─── INFORMATION SUPPLIED
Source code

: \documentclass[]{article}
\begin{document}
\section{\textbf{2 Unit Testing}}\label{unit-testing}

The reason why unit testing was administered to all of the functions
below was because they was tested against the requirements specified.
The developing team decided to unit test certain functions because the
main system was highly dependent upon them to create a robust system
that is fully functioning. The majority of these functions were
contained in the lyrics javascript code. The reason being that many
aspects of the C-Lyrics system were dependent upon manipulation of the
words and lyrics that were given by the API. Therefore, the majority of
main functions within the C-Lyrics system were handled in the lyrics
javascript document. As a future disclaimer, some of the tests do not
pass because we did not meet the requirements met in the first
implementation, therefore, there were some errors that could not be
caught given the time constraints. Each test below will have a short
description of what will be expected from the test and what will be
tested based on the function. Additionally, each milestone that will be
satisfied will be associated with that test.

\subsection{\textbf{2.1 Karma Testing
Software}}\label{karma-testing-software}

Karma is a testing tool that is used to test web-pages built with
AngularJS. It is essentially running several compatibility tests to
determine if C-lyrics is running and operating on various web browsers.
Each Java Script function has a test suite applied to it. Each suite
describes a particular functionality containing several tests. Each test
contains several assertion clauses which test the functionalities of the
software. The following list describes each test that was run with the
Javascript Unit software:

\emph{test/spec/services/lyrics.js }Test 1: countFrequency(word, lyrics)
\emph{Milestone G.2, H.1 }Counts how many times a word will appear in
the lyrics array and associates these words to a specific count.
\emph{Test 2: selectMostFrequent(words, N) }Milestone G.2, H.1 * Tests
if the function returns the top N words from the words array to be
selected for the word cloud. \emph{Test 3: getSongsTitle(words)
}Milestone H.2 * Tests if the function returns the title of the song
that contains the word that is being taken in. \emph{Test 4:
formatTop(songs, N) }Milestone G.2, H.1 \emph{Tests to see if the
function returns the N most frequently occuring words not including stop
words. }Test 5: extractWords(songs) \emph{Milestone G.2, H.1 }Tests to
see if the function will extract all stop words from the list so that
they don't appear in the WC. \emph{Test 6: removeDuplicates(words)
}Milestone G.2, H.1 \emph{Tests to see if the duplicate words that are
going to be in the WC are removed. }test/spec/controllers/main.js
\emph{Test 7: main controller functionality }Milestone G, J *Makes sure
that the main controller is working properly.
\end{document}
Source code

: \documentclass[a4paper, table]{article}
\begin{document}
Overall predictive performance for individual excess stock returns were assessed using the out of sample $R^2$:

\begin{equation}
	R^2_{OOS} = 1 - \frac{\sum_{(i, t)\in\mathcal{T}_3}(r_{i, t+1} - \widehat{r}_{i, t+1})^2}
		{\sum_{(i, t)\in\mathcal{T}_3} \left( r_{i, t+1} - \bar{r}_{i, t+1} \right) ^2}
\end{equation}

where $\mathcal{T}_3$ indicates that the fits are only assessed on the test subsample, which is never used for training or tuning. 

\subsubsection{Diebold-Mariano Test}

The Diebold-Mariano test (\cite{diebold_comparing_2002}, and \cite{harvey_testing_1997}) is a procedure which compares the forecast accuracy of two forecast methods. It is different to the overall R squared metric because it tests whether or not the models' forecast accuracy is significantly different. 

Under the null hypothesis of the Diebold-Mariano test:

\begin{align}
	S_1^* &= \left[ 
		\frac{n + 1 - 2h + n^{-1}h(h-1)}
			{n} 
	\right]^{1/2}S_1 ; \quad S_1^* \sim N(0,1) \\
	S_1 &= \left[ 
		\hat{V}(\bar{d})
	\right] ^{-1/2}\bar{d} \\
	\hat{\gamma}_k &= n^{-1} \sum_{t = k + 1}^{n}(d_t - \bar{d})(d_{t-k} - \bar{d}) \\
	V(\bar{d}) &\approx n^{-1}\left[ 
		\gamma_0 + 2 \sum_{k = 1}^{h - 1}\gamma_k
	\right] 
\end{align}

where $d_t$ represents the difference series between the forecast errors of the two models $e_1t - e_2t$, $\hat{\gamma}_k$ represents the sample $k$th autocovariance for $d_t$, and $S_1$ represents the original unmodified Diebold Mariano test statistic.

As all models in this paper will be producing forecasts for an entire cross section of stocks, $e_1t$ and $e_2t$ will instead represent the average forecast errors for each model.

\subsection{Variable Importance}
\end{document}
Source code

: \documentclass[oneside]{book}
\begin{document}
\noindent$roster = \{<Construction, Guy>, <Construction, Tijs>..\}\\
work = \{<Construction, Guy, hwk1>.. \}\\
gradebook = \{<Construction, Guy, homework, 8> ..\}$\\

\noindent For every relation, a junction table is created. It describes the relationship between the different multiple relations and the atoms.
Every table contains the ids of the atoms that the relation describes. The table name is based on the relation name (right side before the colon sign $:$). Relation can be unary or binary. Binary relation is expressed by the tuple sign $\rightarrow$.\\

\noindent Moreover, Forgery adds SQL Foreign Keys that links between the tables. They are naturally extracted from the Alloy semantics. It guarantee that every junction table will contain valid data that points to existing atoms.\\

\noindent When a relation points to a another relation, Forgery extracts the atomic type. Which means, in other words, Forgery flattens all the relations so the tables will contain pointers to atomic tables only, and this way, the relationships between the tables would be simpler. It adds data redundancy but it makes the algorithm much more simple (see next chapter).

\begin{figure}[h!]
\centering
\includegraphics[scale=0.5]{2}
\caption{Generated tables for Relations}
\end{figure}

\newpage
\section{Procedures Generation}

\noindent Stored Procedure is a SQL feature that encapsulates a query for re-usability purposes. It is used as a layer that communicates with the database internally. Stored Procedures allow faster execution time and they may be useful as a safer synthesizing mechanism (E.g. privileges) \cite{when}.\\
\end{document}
──────
─── INFORMATION SUPPLIED
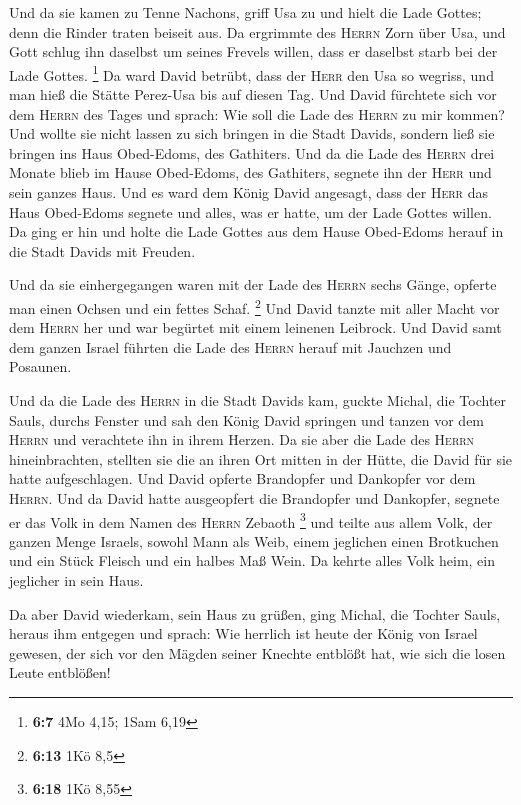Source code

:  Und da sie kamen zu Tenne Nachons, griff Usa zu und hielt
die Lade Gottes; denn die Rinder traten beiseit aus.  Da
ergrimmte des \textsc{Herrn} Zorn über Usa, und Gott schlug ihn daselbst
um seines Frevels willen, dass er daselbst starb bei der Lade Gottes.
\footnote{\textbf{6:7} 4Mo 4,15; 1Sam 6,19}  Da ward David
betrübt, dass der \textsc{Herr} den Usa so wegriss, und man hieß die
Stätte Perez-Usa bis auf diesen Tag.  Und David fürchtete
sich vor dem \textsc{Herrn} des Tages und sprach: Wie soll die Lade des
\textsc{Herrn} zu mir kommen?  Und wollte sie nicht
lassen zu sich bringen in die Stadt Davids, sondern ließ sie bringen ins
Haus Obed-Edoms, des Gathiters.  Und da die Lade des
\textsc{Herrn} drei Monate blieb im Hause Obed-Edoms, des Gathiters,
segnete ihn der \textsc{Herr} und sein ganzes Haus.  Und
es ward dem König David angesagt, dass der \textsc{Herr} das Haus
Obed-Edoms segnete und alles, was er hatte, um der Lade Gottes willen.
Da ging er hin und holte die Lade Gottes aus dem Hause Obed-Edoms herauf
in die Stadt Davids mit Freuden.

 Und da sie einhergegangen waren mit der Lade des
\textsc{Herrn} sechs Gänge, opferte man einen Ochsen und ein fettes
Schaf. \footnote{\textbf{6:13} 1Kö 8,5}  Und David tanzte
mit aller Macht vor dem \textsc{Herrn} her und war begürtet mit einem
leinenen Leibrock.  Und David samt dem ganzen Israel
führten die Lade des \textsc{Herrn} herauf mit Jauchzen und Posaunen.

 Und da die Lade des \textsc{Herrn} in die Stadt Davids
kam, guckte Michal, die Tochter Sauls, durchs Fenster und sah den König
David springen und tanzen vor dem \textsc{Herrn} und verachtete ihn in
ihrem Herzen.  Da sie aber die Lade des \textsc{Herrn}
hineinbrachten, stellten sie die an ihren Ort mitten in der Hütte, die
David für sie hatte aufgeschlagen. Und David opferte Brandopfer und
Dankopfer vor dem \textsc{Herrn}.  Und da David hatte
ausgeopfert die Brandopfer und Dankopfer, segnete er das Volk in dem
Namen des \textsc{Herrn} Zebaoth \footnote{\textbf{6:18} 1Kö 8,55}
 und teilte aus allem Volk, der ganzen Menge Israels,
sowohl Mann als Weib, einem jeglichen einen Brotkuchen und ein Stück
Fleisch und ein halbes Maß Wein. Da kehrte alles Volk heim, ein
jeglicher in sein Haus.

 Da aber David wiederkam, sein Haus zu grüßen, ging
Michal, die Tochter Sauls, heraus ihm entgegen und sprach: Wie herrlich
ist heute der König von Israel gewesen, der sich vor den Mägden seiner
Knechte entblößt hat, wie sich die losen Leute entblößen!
──────
─── INFORMATION SUPPLIED
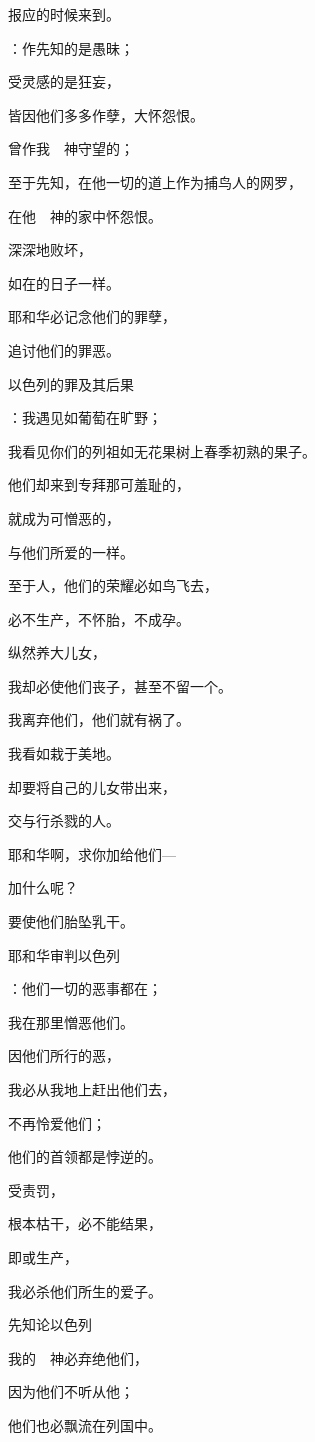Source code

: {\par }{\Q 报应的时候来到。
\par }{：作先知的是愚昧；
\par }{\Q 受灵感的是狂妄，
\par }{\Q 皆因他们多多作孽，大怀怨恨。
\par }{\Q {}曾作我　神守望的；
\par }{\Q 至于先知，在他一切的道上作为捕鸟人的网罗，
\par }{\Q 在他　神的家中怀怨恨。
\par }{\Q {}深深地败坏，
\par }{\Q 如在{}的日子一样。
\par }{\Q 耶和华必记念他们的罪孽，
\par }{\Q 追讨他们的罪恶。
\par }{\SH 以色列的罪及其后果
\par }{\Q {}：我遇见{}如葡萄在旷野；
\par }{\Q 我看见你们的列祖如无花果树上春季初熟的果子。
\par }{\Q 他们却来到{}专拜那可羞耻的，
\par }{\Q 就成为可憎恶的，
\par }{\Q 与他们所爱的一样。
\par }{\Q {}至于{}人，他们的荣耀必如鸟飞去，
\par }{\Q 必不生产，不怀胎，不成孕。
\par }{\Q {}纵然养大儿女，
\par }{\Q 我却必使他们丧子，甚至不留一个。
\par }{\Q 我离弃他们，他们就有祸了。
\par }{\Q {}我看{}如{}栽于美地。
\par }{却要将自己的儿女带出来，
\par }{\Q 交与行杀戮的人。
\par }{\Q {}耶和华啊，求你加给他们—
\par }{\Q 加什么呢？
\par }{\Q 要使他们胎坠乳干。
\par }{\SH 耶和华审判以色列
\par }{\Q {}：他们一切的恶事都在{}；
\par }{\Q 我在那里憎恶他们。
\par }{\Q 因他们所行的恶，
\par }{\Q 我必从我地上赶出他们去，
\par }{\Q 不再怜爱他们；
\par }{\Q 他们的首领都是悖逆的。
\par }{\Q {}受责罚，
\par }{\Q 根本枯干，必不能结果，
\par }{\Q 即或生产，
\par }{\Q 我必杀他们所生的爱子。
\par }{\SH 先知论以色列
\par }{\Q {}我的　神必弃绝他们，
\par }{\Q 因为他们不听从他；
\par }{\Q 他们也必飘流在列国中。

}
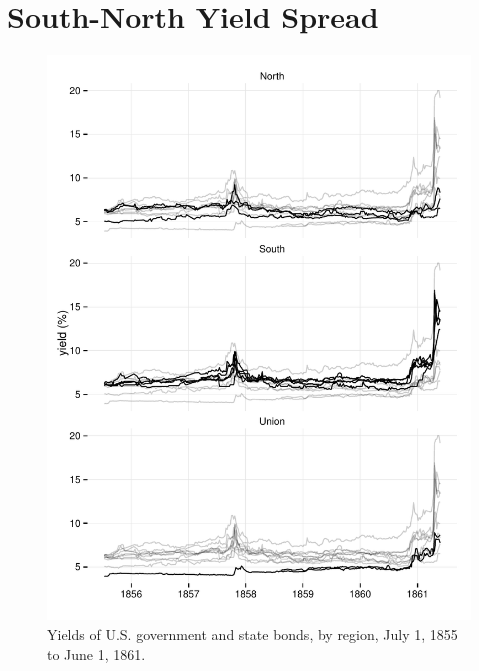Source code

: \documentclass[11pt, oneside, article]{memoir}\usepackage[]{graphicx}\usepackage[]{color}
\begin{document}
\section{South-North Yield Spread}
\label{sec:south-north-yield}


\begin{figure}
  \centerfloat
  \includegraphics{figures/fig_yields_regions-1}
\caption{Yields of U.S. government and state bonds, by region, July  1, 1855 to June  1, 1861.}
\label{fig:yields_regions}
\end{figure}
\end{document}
──────
◆ **YOUR INSTRUCTIONS**
Restate word for word the lines of the data above, starting at the line containing "below was because" and ending at the line containing "that is fully", both included, and nothing more.

◆ **EXPECTED ANSWER**
below was because they was tested against the requirements specified.
The developing team decided to unit test certain functions because the
main system was highly dependent upon them to create a robust system
that is fully functioning. The majority of these functions were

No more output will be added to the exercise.